**Data extract**
'''
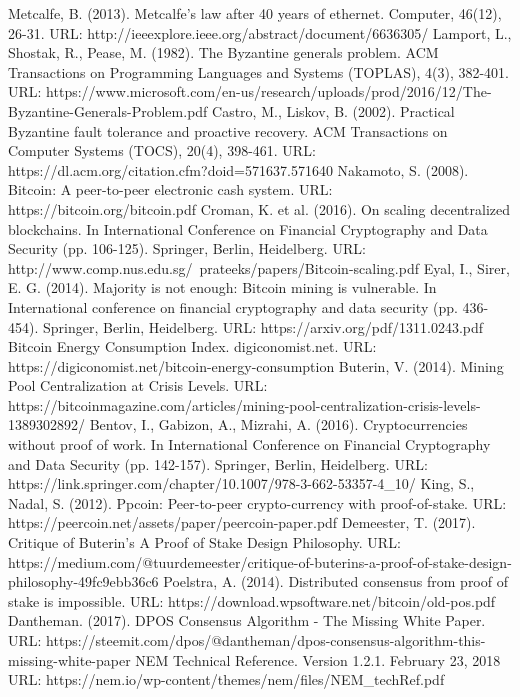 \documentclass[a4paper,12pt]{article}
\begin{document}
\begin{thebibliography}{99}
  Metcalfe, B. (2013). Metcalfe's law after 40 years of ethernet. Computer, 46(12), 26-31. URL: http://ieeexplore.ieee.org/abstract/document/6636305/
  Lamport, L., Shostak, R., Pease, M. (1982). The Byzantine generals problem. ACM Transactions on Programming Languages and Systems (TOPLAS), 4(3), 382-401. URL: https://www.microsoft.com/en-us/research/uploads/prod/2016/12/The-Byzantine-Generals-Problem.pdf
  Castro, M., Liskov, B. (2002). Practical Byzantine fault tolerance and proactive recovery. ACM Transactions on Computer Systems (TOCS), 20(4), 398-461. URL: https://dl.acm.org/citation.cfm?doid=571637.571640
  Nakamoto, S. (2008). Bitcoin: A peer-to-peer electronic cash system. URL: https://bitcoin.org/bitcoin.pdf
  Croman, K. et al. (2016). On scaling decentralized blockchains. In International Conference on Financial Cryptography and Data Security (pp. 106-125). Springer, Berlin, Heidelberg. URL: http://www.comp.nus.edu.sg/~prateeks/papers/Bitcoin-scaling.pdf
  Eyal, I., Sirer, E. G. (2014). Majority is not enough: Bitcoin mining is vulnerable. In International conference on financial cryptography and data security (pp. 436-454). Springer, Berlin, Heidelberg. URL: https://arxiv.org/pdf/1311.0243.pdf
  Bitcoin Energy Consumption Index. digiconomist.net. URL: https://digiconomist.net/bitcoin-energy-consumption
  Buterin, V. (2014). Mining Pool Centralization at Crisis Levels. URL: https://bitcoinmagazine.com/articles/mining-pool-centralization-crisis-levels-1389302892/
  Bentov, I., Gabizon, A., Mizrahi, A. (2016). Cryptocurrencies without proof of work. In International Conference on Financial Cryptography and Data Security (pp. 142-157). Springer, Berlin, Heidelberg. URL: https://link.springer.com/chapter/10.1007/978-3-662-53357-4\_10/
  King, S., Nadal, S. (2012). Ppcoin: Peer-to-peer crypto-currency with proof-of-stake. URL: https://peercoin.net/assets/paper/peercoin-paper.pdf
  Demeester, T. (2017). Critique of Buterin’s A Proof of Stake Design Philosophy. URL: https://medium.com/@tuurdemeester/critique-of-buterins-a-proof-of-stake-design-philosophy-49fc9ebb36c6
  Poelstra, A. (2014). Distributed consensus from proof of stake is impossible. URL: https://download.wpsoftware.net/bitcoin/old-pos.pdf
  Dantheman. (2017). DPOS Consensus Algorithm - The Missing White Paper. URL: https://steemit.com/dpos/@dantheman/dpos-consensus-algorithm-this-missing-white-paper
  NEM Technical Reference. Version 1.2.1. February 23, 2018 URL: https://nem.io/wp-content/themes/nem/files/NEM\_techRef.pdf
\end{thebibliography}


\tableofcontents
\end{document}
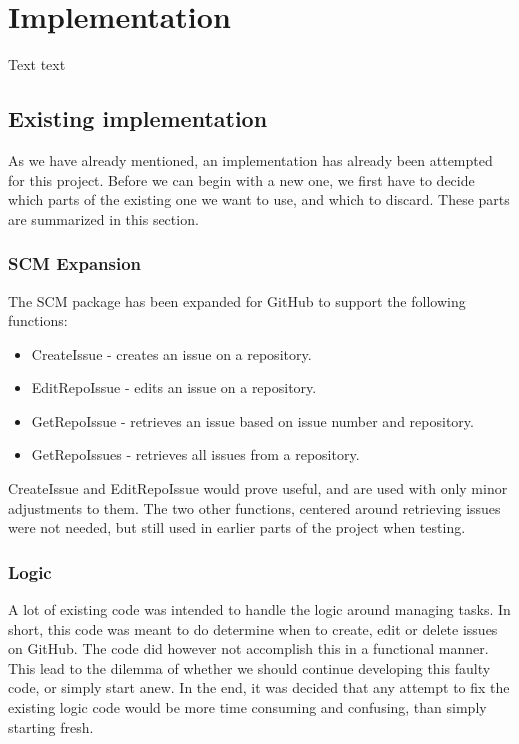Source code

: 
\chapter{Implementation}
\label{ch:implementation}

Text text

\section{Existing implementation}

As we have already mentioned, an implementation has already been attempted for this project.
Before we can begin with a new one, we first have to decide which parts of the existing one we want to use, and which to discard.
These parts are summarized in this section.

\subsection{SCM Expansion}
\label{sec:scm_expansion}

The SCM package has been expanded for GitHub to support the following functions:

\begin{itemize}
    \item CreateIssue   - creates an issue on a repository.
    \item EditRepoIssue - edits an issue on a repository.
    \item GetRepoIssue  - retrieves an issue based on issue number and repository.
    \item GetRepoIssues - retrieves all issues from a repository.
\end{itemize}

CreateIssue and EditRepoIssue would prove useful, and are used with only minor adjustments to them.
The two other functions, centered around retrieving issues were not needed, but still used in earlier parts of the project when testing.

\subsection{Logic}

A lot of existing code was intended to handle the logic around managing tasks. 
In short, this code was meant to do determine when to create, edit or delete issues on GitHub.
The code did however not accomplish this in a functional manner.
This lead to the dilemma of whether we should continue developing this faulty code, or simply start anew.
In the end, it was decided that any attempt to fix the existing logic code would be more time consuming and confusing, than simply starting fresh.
'''
**Exercise objective**
Every entry must be written out exactly, with all pictures left out.

**Task response**
 \documentclass[a4paper,12pt]{article}
\begin{document}
\begin{thebibliography}{99}
  Metcalfe, B. (2013). Metcalfe's law after 40 years of ethernet. Computer, 46(12), 26-31. URL: http://ieeexplore.ieee.org/abstract/document/6636305/
  Lamport, L., Shostak, R., Pease, M. (1982). The Byzantine generals problem. ACM Transactions on Programming Languages and Systems (TOPLAS), 4(3), 382-401. URL: https://www.microsoft.com/en-us/research/uploads/prod/2016/12/The-Byzantine-Generals-Problem.pdf
  Castro, M., Liskov, B. (2002). Practical Byzantine fault tolerance and proactive recovery. ACM Transactions on Computer Systems (TOCS), 20(4), 398-461. URL: https://dl.acm.org/citation.cfm?doid=571637.571640
  Nakamoto, S. (2008). Bitcoin: A peer-to-peer electronic cash system. URL: https://bitcoin.org/bitcoin.pdf
  Croman, K. et al. (2016). On scaling decentralized blockchains. In International Conference on Financial Cryptography and Data Security (pp. 106-125). Springer, Berlin, Heidelberg. URL: http://www.comp.nus.edu.sg/~prateeks/papers/Bitcoin-scaling.pdf
  Eyal, I., Sirer, E. G. (2014). Majority is not enough: Bitcoin mining is vulnerable. In International conference on financial cryptography and data security (pp. 436-454). Springer, Berlin, Heidelberg. URL: https://arxiv.org/pdf/1311.0243.pdf
  Bitcoin Energy Consumption Index. digiconomist.net. URL: https://digiconomist.net/bitcoin-energy-consumption
  Buterin, V. (2014). Mining Pool Centralization at Crisis Levels. URL: https://bitcoinmagazine.com/articles/mining-pool-centralization-crisis-levels-1389302892/
  Bentov, I., Gabizon, A., Mizrahi, A. (2016). Cryptocurrencies without proof of work. In International Conference on Financial Cryptography and Data Security (pp. 142-157). Springer, Berlin, Heidelberg. URL: https://link.springer.com/chapter/10.1007/978-3-662-53357-4\_10/
  King, S., Nadal, S. (2012). Ppcoin: Peer-to-peer crypto-currency with proof-of-stake. URL: https://peercoin.net/assets/paper/peercoin-paper.pdf
  Demeester, T. (2017). Critique of Buterin’s A Proof of Stake Design Philosophy. URL: https://medium.com/@tuurdemeester/critique-of-buterins-a-proof-of-stake-design-philosophy-49fc9ebb36c6
  Poelstra, A. (2014). Distributed consensus from proof of stake is impossible. URL: https://download.wpsoftware.net/bitcoin/old-pos.pdf
  Dantheman. (2017). DPOS Consensus Algorithm - The Missing White Paper. URL: https://steemit.com/dpos/@dantheman/dpos-consensus-algorithm-this-missing-white-paper
  NEM Technical Reference. Version 1.2.1. February 23, 2018 URL: https://nem.io/wp-content/themes/nem/files/NEM\_techRef.pdf
\end{thebibliography}


\tableofcontents
\end{document}
Source code

: 
\chapter{Implementation}
\label{ch:implementation}

Text text

\section{Existing implementation}

As we have already mentioned, an implementation has already been attempted for this project.
Before we can begin with a new one, we first have to decide which parts of the existing one we want to use, and which to discard.
These parts are summarized in this section.

\subsection{SCM Expansion}
\label{sec:scm_expansion}

The SCM package has been expanded for GitHub to support the following functions:

\begin{itemize}
    \item CreateIssue   - creates an issue on a repository.
    \item EditRepoIssue - edits an issue on a repository.
    \item GetRepoIssue  - retrieves an issue based on issue number and repository.
    \item GetRepoIssues - retrieves all issues from a repository.
\end{itemize}

CreateIssue and EditRepoIssue would prove useful, and are used with only minor adjustments to them.
The two other functions, centered around retrieving issues were not needed, but still used in earlier parts of the project when testing.

\subsection{Logic}

A lot of existing code was intended to handle the logic around managing tasks. 
In short, this code was meant to do determine when to create, edit or delete issues on GitHub.
The code did however not accomplish this in a functional manner.
This lead to the dilemma of whether we should continue developing this faulty code, or simply start anew.
In the end, it was decided that any attempt to fix the existing logic code would be more time consuming and confusing, than simply starting fresh.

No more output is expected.